Shoulder training is an important part of upper body training, but it is forgotten every day. The shoulder is a very complex and fragile part. The training of this part is related to the quality of our future movements. The barbell is the tool we use for training. So do you know how to train the shoulders with a barbell? Let’s go take a look below!
1. Barbell front pull
The first action is to introduce a barbell to you. When doing the body pull-up action, we need to use a barbell to complete it. The weight of our barbell does not need to be too heavy. When you first come into contact with this action, you can choose to use a light weight to complete it. If you are a girl, you can remove all the plates and use a barbell to complete this movement.
First we need to hold the barbell with both hands, put the barbell on our chest, and then use our shoulders to exert force to lift the barbell upwards. When doing this action, do not shrug and feel the shoulders. Muscle strength, in addition, you should also keep your back straight at all times.

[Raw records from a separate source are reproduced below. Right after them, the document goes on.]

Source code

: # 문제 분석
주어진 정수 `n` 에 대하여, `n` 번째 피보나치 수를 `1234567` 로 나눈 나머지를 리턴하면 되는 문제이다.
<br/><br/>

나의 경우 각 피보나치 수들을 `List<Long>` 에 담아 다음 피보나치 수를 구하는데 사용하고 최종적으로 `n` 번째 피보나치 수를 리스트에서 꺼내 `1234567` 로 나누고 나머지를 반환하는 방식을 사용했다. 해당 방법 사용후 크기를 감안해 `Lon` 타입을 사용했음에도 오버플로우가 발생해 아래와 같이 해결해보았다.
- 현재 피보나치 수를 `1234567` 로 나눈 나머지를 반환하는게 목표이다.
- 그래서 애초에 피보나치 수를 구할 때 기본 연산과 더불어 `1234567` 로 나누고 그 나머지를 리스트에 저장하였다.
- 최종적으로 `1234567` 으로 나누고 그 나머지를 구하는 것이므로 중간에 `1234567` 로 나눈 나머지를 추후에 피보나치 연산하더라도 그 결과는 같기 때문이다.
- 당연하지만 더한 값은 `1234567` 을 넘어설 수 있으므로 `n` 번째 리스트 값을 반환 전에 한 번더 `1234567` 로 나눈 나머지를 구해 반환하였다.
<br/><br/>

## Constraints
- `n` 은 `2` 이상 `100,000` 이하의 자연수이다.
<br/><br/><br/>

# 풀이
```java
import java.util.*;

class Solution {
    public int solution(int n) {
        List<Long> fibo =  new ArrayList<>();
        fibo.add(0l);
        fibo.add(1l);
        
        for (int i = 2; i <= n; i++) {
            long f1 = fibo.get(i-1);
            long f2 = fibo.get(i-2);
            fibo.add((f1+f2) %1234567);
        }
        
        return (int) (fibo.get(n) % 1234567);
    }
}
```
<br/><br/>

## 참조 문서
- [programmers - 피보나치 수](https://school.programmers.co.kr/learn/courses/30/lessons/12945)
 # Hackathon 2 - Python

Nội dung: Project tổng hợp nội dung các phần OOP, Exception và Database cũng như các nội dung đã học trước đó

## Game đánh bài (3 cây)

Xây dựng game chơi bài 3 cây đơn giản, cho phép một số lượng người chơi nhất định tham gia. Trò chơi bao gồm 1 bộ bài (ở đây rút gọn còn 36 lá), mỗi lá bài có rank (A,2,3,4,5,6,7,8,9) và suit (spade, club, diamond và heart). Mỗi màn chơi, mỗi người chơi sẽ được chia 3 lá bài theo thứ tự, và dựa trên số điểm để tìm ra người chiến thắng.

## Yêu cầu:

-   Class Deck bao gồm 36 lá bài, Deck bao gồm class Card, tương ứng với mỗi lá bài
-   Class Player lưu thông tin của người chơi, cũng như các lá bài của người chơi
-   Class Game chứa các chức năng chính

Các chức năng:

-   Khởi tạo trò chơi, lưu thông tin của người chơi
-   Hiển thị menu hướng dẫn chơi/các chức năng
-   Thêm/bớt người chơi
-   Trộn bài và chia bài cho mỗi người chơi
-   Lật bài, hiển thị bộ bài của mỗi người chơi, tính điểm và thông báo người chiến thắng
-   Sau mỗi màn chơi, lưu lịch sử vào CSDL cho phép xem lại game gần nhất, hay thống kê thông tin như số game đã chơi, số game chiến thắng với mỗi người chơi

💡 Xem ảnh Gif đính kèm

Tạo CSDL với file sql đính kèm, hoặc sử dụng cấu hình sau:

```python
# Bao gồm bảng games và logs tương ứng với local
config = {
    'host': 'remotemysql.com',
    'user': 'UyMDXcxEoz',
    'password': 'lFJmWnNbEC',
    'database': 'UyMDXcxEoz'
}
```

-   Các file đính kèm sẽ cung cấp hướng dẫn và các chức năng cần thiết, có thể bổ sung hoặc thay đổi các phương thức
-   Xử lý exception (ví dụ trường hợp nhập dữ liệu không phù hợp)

2. Incline barbell front lift
When we do this incline barbell front lift, we need to keep our body in an upward incline posture, then we need to adjust the training chair to a suitable angle so that our body assumes an incline position after lying on the prone training chair. Keeping this incline position unchanged, let's complete the front raise of the barbell.
3. Barbell plate rotation
Next we will recommend a barbell plate rotation. To do this action, you need to use a barbell plate. First, you We still need to choose the weight of our own barbell plates, then hold the barbell plates with our hands, then hold the barbell plates in front of our chests, and use our shoulder strength to exert force to drive the barbell plates to rotate. This action is a bit like turning a steering wheel, but our barbell plates have a certain weight, so you must control your range of motion and don't let the barbell fall by mistake.